Es muy reveladora la escena en que los helicópteros del ejército, en vez de regar los cultivos de amapola con herbicidas, bañan deliberadamente al propio pueblo con sustancias tóxicas. Los cárteles imponen un régimen neofeudal al casi matriarcado de esta comunidad remota: cuotas de piso, levantones, pagos por protección y acoso terrorista. Al mismo tiempo ofrecen trabajo y un ápice de protección a quienes recolectan la savia de la amapola para ellos.

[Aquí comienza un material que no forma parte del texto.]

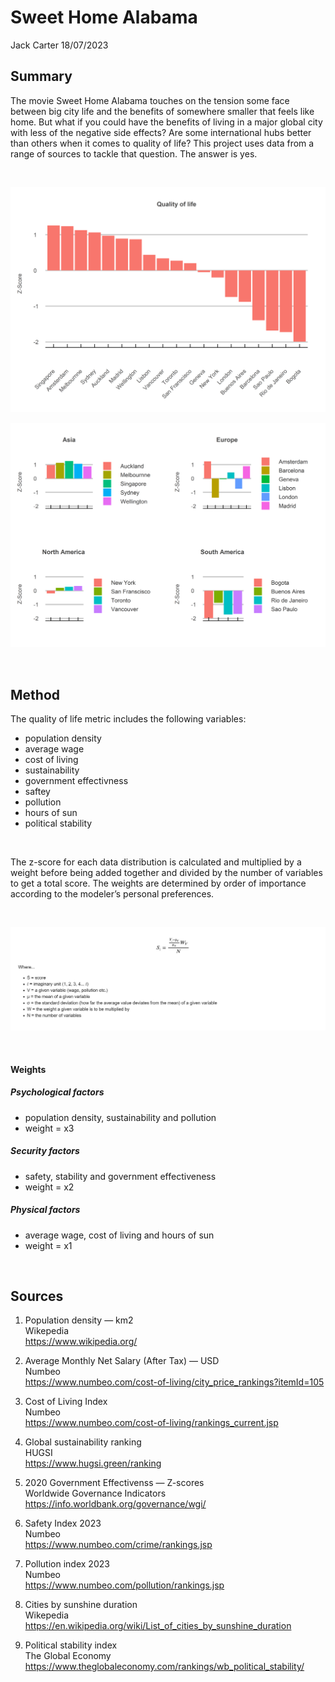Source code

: Sweet Home Alabama
================
Jack Carter
18/07/2023

## **Summary**

The movie Sweet Home Alabama touches on the tension some face between
big city life and the benefits of somewhere smaller that feels like
home. But what if you could have the benefits of living in a major
global city with less of the negative side effects? Are some
international hubs better than others when it comes to quality of life?
This project uses data from a range of sources to tackle that question.
The answer is yes.

 

![](sweet_home_alabama_files/figure-gfm/unnamed-chunk-1-1.png)<!-- -->

![](sweet_home_alabama_files/figure-gfm/unnamed-chunk-2-1.png)<!-- -->

 

## **Method**

The quality of life metric includes the following variables:

  - population density
  - average wage
  - cost of living
  - sustainability
  - government effectivness
  - saftey
  - pollution
  - hours of sun
  - political stability

 

The z-score for each data distribution is calculated and multiplied by a
weight before being added together and divided by the number of
variables to get a total score. The weights are determined by order of
importance according to the modeler’s personal preferences.

   

<img src="total_score.JPG" alt="Total score calculation">

 

#### Weights

##### Psychological factors

  - population density, sustainability and pollution  
  - weight = x3

##### Security factors

  - safety, stability and government effectiveness  
  - weight = x2

##### Physical factors

  - average wage, cost of living and hours of sun  
  - weight = x1

 

## **Sources**

1)  Population density — km2  
    Wikepedia  
    <https://www.wikipedia.org/>

2)  Average Monthly Net Salary (After Tax) — USD  
    Numbeo  
    <https://www.numbeo.com/cost-of-living/city_price_rankings?itemId=105>

3)  Cost of Living Index  
    Numbeo  
    <https://www.numbeo.com/cost-of-living/rankings_current.jsp>

4)  Global sustainability ranking  
    HUGSI  
    <https://www.hugsi.green/ranking>

5)  2020 Government Effectivenss — Z-scores  
    Worldwide Governance Indicators  
    <https://info.worldbank.org/governance/wgi/>

6)  Safety Index 2023  
    Numbeo  
    <https://www.numbeo.com/crime/rankings.jsp>

7)  Pollution index 2023  
    Numbeo  
    <https://www.numbeo.com/pollution/rankings.jsp>

8)  Cities by sunshine duration  
    Wikepedia  
    <https://en.wikipedia.org/wiki/List_of_cities_by_sunshine_duration>

9)  Political stability index  
    The Global Economy  
    <https://www.theglobaleconomy.com/rankings/wb_political_stability/>
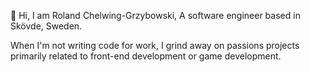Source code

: 👋 Hi, I am Roland Chelwing-Grzybowski, A software engineer based in Skövde, Sweden.

When I'm not writing code for work, I grind away on passions projects primarily related to front-end development or game development.
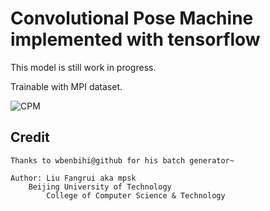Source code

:#   Convolutional Pose Machine implemented with tensorflow

This model is still work in progress.

Trainable with MPI dataset.

![CPM](http://img.blog.csdn.net/20180312094729995?watermark/2/text/aHR0cDovL2Jsb2cuY3Nkbi5uZXQvbXBzazA3/font/5a6L5L2T/fontsize/400/fill/I0JBQkFCMA==/dissolve/70)

##  Credit
    Thanks to wbenbihi@github for his batch generator~

    Author: Liu Fangrui aka mpsk
        Beijing University of Technology
            College of Computer Science & Technology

La cinta es conmovedora y apasionante, pero Huezo no está en su medio natural. Parecería que el flujo narrativo deriva sin dirección

Con ojo de documentalista, la directora formada en el CCC expone la frágil solidaridad entre vecinos y el desgarramiento del tejido social que apenas sostiene a una comunidad atormentada. Para esto ofrece la perspectiva de Ana y sus dos amigas, Paula (Camila Gaal y Alejandra Camacho) y María (Blanca Itzel Pérez y Giselle Barrera Sánchez), en dos momentos de sus vidas separados por cinco años. Vemos su niñez y adolescencia en un contexto trágicamente estancado. Uno de los ritos de paso para las niñas de esa población es el corte radical de cabello. Con el pretexto de evitar los piojos tratan de hacerlas pasar por niños y “afearlas” para de esa manera evitar, o por lo menos retrasar que los sicarios se las lleven. El hecho de que a María, quien tiene labio leporino y por lo tanto se apega menos a las nociones de belleza convencional, no le corten el pelo pone en evidencia el verdadero motivo de raparlas. La feminidad acosada hace que las madres tampoco permitan que sus hijas se maquillen ni usen vestidos.

EL RÉGIMEN DE PAVOR e intimidación obliga a las madres a inventar historias para justificar ante sus hijas las desapariciones de niñas y familias enteras. Asimismo, los maestros de la escuela van y vienen de manera impredecible y errática, ahuyentados por los criminales. El paso de las camionetas de los sicarios por el pueblo es motivo de pánico, incluso para la tropa, que no se atreve a confrontarlos. Si bien se habla de crear brigadas de autodefensa como en otros pueblos, la realidad es que los cárteles tienen armamento, dinero y recursos en abundancia, por lo que cualquier ilusión de confrontarlos parece suicida. La noche de fuego del título que podría dar esperanza a la comunidad simplemente es un desahogo y no una liberación. Lo que queda es huir o resistir en silencio, como hace Rita al entrenar a su hija para escuchar señales, estar siempre atenta para poder anticipar los movimientos de los delincuentes. Esto se traduce en el juego de telepatía de las niñas que imaginan comunicarse sin palabras.

La cinta es intensa, conmovedora y apasionante, pero es innegable que Huezo no está en su medio natural. Parecería por momentos que el flujo narrativo deriva sin dirección, que las espléndidas imágenes de la cinematógrafa Dariela Ludlow no quieren comprometerse con la historia que cuentan, como si buscaran su propia voz. Si bien la cinta no cae en convenciones dramáticas, sí parece tener un contraflujo que intenta librarse de las estrecheces del guion, y eso se manifiesta en la estructura fragmentada en secciones que abre espacio a la poética audiovisual que la directora domina.

Huezo (junto con Fernanda Valadez, directora de Sin señas particulares) es una brillante cronista de la aterradora descomposición (que no reconoce fronteras) de una sociedad con más de medio millón de muertos y desaparecidos por el crimen organizado. Más allá de ser una denuncia, su cine es fundamental para combatir la normalización, apatía, pasividad y cinismo que caracterizan nuestra relación con esa criminalidad omnipresente, cercana y distante que domina todo en el México del siglo XXI.